PROBLEM:
Scan the listing beneath this sentence. Report each line with the word "https".

DATASET EXTRACT:
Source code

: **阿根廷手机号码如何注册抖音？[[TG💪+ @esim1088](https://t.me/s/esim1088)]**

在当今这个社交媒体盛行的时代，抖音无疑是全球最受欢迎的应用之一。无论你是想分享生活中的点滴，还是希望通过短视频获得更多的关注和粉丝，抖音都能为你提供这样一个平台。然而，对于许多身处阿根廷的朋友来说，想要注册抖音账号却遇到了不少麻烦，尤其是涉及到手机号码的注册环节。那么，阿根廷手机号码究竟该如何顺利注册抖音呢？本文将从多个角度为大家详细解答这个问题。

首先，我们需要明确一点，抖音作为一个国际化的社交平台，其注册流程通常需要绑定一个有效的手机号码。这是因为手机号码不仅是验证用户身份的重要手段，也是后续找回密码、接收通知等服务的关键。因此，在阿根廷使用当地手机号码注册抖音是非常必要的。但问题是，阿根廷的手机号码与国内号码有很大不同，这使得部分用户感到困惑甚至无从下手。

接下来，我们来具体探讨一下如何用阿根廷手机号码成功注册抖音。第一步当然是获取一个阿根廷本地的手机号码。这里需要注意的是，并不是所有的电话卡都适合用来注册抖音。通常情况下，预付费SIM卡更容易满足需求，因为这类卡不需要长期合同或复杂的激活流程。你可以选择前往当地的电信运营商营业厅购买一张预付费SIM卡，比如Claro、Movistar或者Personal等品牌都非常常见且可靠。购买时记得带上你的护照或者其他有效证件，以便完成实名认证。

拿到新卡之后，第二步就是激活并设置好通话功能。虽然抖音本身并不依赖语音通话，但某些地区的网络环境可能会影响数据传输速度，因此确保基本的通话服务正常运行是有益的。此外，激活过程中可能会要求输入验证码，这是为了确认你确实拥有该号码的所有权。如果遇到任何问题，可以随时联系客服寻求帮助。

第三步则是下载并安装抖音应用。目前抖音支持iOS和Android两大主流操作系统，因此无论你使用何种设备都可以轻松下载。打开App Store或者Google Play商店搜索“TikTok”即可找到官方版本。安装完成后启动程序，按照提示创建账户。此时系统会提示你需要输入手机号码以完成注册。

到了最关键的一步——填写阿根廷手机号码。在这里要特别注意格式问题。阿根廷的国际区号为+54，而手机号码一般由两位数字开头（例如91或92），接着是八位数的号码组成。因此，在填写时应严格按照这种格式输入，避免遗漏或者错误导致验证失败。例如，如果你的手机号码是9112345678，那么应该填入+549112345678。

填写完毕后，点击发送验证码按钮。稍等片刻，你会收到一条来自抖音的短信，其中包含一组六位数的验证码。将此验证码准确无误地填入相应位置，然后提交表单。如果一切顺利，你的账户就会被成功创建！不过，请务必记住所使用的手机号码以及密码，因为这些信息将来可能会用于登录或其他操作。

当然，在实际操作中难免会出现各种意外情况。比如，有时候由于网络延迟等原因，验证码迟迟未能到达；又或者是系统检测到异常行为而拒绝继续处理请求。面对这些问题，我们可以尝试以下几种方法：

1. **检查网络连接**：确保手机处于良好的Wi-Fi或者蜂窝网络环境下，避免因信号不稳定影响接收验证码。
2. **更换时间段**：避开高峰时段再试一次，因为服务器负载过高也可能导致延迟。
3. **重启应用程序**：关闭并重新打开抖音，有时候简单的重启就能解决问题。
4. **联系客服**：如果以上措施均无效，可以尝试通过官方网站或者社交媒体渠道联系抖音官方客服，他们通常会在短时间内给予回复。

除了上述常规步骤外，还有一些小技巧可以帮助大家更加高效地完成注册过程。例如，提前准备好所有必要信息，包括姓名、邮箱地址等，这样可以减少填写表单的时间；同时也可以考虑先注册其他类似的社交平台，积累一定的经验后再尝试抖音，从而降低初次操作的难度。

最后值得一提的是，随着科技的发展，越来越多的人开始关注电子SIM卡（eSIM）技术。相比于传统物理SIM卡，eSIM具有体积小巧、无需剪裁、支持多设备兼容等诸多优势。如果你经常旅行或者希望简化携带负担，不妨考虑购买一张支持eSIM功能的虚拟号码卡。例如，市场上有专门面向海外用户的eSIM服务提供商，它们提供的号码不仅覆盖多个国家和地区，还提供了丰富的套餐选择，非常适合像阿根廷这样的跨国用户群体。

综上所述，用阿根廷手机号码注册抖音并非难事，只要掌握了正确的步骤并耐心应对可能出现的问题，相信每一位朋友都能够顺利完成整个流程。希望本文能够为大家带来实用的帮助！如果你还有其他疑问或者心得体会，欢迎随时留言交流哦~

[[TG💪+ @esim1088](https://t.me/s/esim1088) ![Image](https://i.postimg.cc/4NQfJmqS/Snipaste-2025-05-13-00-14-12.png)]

ANSWER FOR THE TASK:
: **阿根廷手机号码如何注册抖音？[[TG💪+ @esim1088](https://t.me/s/esim1088)]**
[[TG💪+ @esim1088](https://t.me/s/esim1088) ![Image](https://i.postimg.cc/4NQfJmqS/Snipaste-2025-05-13-00-14-12.png)]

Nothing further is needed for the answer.